4-12.開祭の儀
自分の状況が理解できると、リタは顔を真っ赤にして、青年の腕の中から飛び退く。
「やっ、やだ…!ごめんなさい、私、急いでて…」
恥ずかしさに火を噴くような頬を両手で覆う。青年はそんなリタに向けて、静かに首を横に振ると。

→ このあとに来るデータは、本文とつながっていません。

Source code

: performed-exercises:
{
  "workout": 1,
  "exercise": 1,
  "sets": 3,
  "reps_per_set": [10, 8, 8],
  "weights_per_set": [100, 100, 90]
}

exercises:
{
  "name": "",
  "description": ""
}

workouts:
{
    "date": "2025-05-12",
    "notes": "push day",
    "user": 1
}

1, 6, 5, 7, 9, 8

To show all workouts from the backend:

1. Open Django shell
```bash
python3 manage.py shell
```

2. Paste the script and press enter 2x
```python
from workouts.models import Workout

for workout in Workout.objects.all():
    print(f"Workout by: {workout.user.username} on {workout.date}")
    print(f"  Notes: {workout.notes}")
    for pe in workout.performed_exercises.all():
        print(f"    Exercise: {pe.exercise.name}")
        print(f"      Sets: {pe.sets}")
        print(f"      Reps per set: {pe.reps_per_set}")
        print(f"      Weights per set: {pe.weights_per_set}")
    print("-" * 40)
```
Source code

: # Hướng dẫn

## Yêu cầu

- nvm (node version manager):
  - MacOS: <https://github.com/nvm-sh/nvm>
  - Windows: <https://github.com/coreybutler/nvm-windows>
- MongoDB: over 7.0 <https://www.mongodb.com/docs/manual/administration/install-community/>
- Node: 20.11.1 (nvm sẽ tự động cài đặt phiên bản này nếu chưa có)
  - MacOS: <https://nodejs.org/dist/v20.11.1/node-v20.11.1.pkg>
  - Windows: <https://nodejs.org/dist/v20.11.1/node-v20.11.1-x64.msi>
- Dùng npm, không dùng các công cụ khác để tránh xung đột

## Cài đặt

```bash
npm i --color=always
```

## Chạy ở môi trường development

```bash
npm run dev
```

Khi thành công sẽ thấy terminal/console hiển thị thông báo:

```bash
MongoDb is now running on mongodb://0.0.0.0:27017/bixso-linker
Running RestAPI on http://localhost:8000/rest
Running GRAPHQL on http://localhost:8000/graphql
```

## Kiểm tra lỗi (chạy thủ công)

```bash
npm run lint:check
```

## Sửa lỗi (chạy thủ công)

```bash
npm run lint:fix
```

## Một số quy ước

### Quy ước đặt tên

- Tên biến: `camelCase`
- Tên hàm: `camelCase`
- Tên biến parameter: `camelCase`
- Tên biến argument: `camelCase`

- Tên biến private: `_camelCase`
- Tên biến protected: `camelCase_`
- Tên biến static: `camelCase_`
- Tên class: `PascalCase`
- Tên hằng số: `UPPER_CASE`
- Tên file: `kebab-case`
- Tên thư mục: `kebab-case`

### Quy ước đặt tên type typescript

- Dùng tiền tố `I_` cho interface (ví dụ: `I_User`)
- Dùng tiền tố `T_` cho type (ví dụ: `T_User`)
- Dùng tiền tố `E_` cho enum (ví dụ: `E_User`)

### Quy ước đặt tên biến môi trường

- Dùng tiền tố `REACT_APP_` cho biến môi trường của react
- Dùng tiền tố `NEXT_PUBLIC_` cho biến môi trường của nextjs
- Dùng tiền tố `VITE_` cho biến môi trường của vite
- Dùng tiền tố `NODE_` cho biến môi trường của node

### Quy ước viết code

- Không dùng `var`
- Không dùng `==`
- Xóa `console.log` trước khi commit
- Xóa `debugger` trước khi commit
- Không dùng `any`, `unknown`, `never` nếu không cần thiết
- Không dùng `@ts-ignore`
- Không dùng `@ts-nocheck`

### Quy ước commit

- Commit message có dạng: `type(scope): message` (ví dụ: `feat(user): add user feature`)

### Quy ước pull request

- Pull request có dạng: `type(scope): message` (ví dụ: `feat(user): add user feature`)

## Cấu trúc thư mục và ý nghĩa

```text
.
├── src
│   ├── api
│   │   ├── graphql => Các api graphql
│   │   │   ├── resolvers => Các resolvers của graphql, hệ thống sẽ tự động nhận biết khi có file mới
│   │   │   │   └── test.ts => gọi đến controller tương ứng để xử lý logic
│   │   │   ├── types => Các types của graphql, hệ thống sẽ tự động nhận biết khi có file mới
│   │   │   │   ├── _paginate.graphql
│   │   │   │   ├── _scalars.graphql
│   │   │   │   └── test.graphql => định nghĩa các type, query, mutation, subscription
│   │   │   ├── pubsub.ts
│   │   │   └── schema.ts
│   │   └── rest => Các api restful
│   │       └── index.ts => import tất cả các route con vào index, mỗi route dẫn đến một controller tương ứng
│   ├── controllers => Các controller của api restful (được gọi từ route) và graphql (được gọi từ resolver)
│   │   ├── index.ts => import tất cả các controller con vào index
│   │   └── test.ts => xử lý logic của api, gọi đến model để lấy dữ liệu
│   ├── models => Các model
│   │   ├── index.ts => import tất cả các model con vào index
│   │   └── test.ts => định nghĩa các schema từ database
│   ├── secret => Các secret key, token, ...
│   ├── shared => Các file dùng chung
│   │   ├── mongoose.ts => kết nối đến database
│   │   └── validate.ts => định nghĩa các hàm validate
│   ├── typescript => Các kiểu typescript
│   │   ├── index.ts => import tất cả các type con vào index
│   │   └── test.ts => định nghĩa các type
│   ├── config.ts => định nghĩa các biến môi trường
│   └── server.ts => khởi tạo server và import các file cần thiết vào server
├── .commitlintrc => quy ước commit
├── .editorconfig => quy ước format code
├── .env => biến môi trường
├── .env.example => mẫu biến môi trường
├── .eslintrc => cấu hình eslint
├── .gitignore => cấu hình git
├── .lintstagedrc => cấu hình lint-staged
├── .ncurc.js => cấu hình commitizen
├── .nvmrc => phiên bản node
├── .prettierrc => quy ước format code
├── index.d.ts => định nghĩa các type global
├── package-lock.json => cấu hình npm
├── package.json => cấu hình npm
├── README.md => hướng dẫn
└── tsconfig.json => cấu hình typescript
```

「いえ、こちらこそ急に飛び出して申し訳ない。怪我がなくて何よりでした」
その、優しい言葉と笑顔に。
心臓が高鳴る。先ほどまでとは別な感情で、頬が熱くなるのが分かる。
と。
「おーい、アーク!何してんだ?」
聞こえた声に、青年は振り返ると。
「いや、何でもない。今行くよ」
青年はリタに、それでは、と短く別れを告げ、騎士たちの中へ合流していった。
残されたリタは、その後姿をいつまでも、いつまでも目で追い続けるのだった――
(…“アーク”、様…)
その名前には覚えがある。4月に掲示された騎士団の昇格通知に載っていた、最年少の守衛部隊長だ。
ぽーっとする頭で、そんなことを考えていると。
「…リタ、ねぇちょっとリタ!しっかりして!!」
いつの間に傍に来ていたのか、レイナとエルダがリタの身体を揺さぶる。
我に返って、目をぱちくりさせるリタ。
「もう!何度呼んでも反応しないんだもん!」
「早くしないと、出立式始まっちゃうよ」
「う、うん…」
2人はリタの手を取り、元居た場所に連れてくる。
確保されていた場所からは、整列する騎士たちがばっちり見渡せた。
その中でもリタの目を惹きつけるのはやはり、班の先頭に立つアークの姿。
今もまだ、高鳴る鼓動がやまない。
「騎士様って、全員集まるとこんなに大勢いるんだねぇ」
「あーん、私の運命の騎士様はどこ?」
そう言ってきょろきょろと首を動かしている、レイナとエルダに挟まれつつ。
「…決めた」
「えっ?」
リタの小さな呟きに、2人が同時に振り返る。
「私――アーク様と番になる!」
輝く笑顔でそう宣言するリタに、レイナもエルダも、ぽかんと口を開けるのであった。